Brad Feld wrote a great post on UX philosophy over the weekend. His question was not who contributed to it but instead who owns it.
I’ve been in three board meetings in the last month where it was painfully apparent that there wasn’t a person in the company who owned the UX philosophy of the product. I’m explicitly saying “UX” (user experience) rather than “UI” (user interface) as each company had an excellent designer and the application looked great. But the UX broke down quickly, especially as you went from novice first time user to experienced user.
In my experience, many small companies are 1) running for their lives and 2) consensus driven. Both of these kill good UX. For one, running fast means not taking the time to contemplate how we’d expect to interact with an application and also means no time spent thinking about the implications of design, features and experience across platforms. Some things just take time and this is one of them. In order to plan for consistent interaction the UX “owner” must have both a deep understanding of ways of interacting and vast experience across platforms, not to mention a deep understanding of the product’s intent. Acquiring those skills takes time.

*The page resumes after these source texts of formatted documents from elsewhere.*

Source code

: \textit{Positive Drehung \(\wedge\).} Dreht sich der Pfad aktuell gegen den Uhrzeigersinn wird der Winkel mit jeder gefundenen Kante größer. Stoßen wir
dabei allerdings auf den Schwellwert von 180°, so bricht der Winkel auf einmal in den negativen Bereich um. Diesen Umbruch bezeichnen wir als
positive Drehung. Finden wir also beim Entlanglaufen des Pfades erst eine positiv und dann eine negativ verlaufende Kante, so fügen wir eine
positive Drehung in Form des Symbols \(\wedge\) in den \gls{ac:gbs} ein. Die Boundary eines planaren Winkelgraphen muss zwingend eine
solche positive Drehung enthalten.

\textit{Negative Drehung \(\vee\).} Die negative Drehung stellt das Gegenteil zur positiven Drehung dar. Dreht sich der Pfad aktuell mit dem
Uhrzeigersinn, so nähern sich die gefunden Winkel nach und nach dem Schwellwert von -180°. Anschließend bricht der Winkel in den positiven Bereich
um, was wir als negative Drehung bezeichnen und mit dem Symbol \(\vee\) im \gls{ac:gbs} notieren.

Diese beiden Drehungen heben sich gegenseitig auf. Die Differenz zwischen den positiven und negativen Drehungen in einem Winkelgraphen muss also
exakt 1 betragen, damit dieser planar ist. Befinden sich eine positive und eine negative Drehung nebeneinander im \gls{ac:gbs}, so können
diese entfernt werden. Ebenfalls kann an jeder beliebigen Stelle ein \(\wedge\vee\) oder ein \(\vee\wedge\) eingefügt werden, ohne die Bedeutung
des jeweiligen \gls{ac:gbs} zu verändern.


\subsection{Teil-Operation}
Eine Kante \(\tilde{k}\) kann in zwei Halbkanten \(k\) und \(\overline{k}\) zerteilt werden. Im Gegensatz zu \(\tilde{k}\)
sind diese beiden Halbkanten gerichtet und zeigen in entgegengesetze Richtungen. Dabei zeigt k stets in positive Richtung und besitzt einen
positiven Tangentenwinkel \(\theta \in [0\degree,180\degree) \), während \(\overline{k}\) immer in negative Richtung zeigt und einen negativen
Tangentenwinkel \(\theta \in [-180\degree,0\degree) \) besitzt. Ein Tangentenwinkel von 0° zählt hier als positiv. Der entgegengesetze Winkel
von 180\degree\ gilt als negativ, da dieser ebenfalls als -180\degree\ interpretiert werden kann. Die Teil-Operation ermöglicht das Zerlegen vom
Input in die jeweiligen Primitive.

As to the second point, when there are only a couple of employees it is really easy to go with the opinion of the room. This doesn’t work at all for UX. UX is a dictator’s game, for anal retentive ones at that. Someone has to have the iron fist that says this goes here and that goes there and I expect this other thing to work like this. The group can contribute, provide feedback and better be willing to challenge the dictator, but one person must take responsibility for consistently enforcing the philosophy. Everyone else, then, must follow or get out of the way.